Google has been tight-lipped on the reasons for its acquisition of handset maker Motorola, other than the buyout would “supercharge Android.” However, the Internet giant apparently had more plans than to load up on patents.
Motorola’s intellectual property comprised less than half of Google’s purchase price — $5.5 billion of the overall $12.4 billion — Google told analysts Tuesday.
A number of companies, including Google have seen patents as a shield against legal attacks from Apple and others. But Motorola’s collection of mobile technology patents appear not to be the overwhelming value for the Schaumburg, IL-based cell phone maker. Indeed, since the acquisition cleared federal antitrust scrutiny in May, Motorola has added $233 million in operating losses for its new parent, offset somewhat by $1.25 billion in added revenue.
But if Google has a reason for buying Motorola beyond patents, it did not discuss it with analysts interested in the Mountain View, Calif. firm’s earnings. The most descriptive comment came from finance chief Patrick Pichette. “Clearly, everybody should expect some changes at Motorola,” he said during the conference call reported by the Wall Street Journal.

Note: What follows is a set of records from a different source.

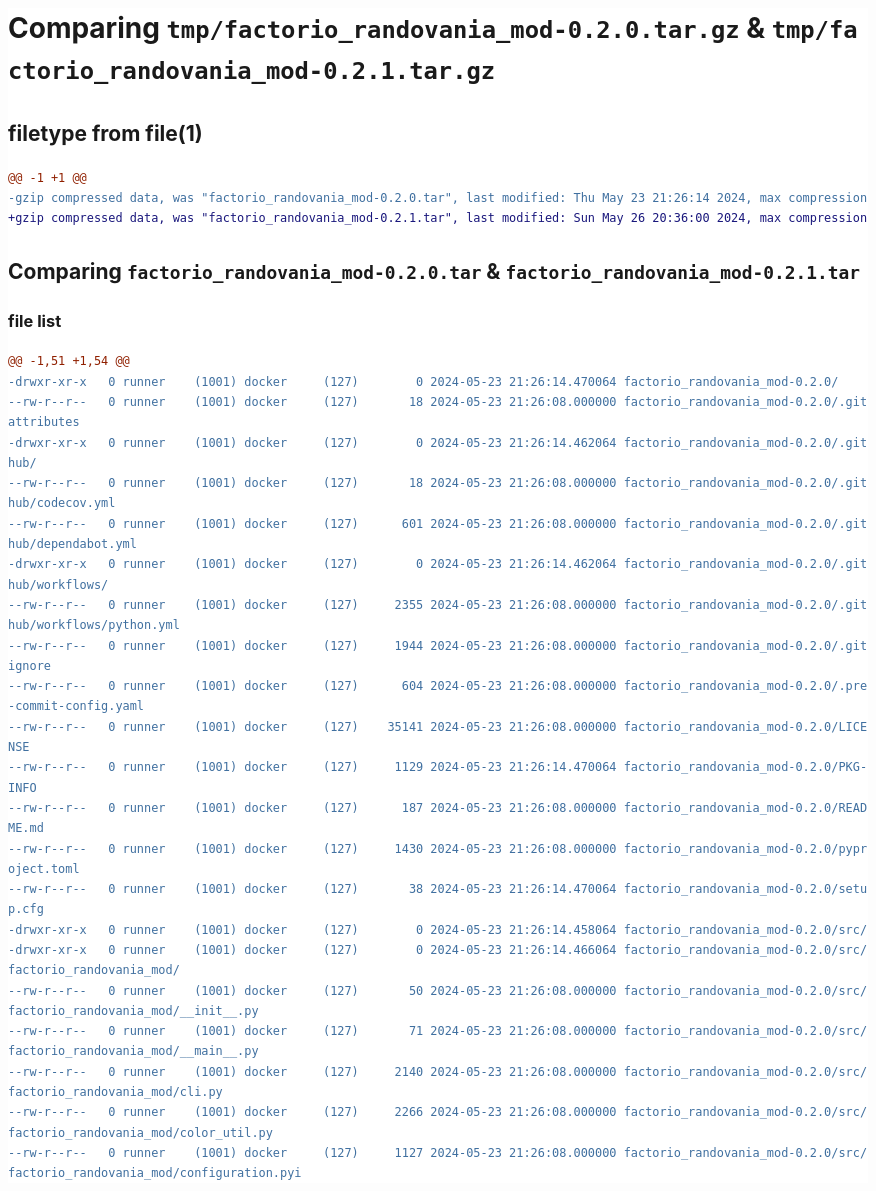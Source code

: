 # Comparing `tmp/factorio_randovania_mod-0.2.0.tar.gz` & `tmp/factorio_randovania_mod-0.2.1.tar.gz`

## filetype from file(1)

```diff
@@ -1 +1 @@
-gzip compressed data, was "factorio_randovania_mod-0.2.0.tar", last modified: Thu May 23 21:26:14 2024, max compression
+gzip compressed data, was "factorio_randovania_mod-0.2.1.tar", last modified: Sun May 26 20:36:00 2024, max compression
```

## Comparing `factorio_randovania_mod-0.2.0.tar` & `factorio_randovania_mod-0.2.1.tar`

### file list

```diff
@@ -1,51 +1,54 @@
-drwxr-xr-x   0 runner    (1001) docker     (127)        0 2024-05-23 21:26:14.470064 factorio_randovania_mod-0.2.0/
--rw-r--r--   0 runner    (1001) docker     (127)       18 2024-05-23 21:26:08.000000 factorio_randovania_mod-0.2.0/.gitattributes
-drwxr-xr-x   0 runner    (1001) docker     (127)        0 2024-05-23 21:26:14.462064 factorio_randovania_mod-0.2.0/.github/
--rw-r--r--   0 runner    (1001) docker     (127)       18 2024-05-23 21:26:08.000000 factorio_randovania_mod-0.2.0/.github/codecov.yml
--rw-r--r--   0 runner    (1001) docker     (127)      601 2024-05-23 21:26:08.000000 factorio_randovania_mod-0.2.0/.github/dependabot.yml
-drwxr-xr-x   0 runner    (1001) docker     (127)        0 2024-05-23 21:26:14.462064 factorio_randovania_mod-0.2.0/.github/workflows/
--rw-r--r--   0 runner    (1001) docker     (127)     2355 2024-05-23 21:26:08.000000 factorio_randovania_mod-0.2.0/.github/workflows/python.yml
--rw-r--r--   0 runner    (1001) docker     (127)     1944 2024-05-23 21:26:08.000000 factorio_randovania_mod-0.2.0/.gitignore
--rw-r--r--   0 runner    (1001) docker     (127)      604 2024-05-23 21:26:08.000000 factorio_randovania_mod-0.2.0/.pre-commit-config.yaml
--rw-r--r--   0 runner    (1001) docker     (127)    35141 2024-05-23 21:26:08.000000 factorio_randovania_mod-0.2.0/LICENSE
--rw-r--r--   0 runner    (1001) docker     (127)     1129 2024-05-23 21:26:14.470064 factorio_randovania_mod-0.2.0/PKG-INFO
--rw-r--r--   0 runner    (1001) docker     (127)      187 2024-05-23 21:26:08.000000 factorio_randovania_mod-0.2.0/README.md
--rw-r--r--   0 runner    (1001) docker     (127)     1430 2024-05-23 21:26:08.000000 factorio_randovania_mod-0.2.0/pyproject.toml
--rw-r--r--   0 runner    (1001) docker     (127)       38 2024-05-23 21:26:14.470064 factorio_randovania_mod-0.2.0/setup.cfg
-drwxr-xr-x   0 runner    (1001) docker     (127)        0 2024-05-23 21:26:14.458064 factorio_randovania_mod-0.2.0/src/
-drwxr-xr-x   0 runner    (1001) docker     (127)        0 2024-05-23 21:26:14.466064 factorio_randovania_mod-0.2.0/src/factorio_randovania_mod/
--rw-r--r--   0 runner    (1001) docker     (127)       50 2024-05-23 21:26:08.000000 factorio_randovania_mod-0.2.0/src/factorio_randovania_mod/__init__.py
--rw-r--r--   0 runner    (1001) docker     (127)       71 2024-05-23 21:26:08.000000 factorio_randovania_mod-0.2.0/src/factorio_randovania_mod/__main__.py
--rw-r--r--   0 runner    (1001) docker     (127)     2140 2024-05-23 21:26:08.000000 factorio_randovania_mod-0.2.0/src/factorio_randovania_mod/cli.py
--rw-r--r--   0 runner    (1001) docker     (127)     2266 2024-05-23 21:26:08.000000 factorio_randovania_mod-0.2.0/src/factorio_randovania_mod/color_util.py
--rw-r--r--   0 runner    (1001) docker     (127)     1127 2024-05-23 21:26:08.000000 factorio_randovania_mod-0.2.0/src/factorio_randovania_mod/configuration.pyi
```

Google also told federal regulators Tuesday the Motorola takeover contributed $2.9 billion in cash, $2.6 billion from “synergies expected to arise from the acquisition,” $730 million from customer relationships, and $670 million from assorted assets.
The real value of Motorola’s patent portfolio comes when it can safely lead Android devices through a minefield of legal threats surrounding its nebulous hardware history. As smartphones and computers collide in the marketplace, having a distinct background as a cell phone manufacturer, rather than software creator, could give Google and all of its Android allies the cover so far lacking.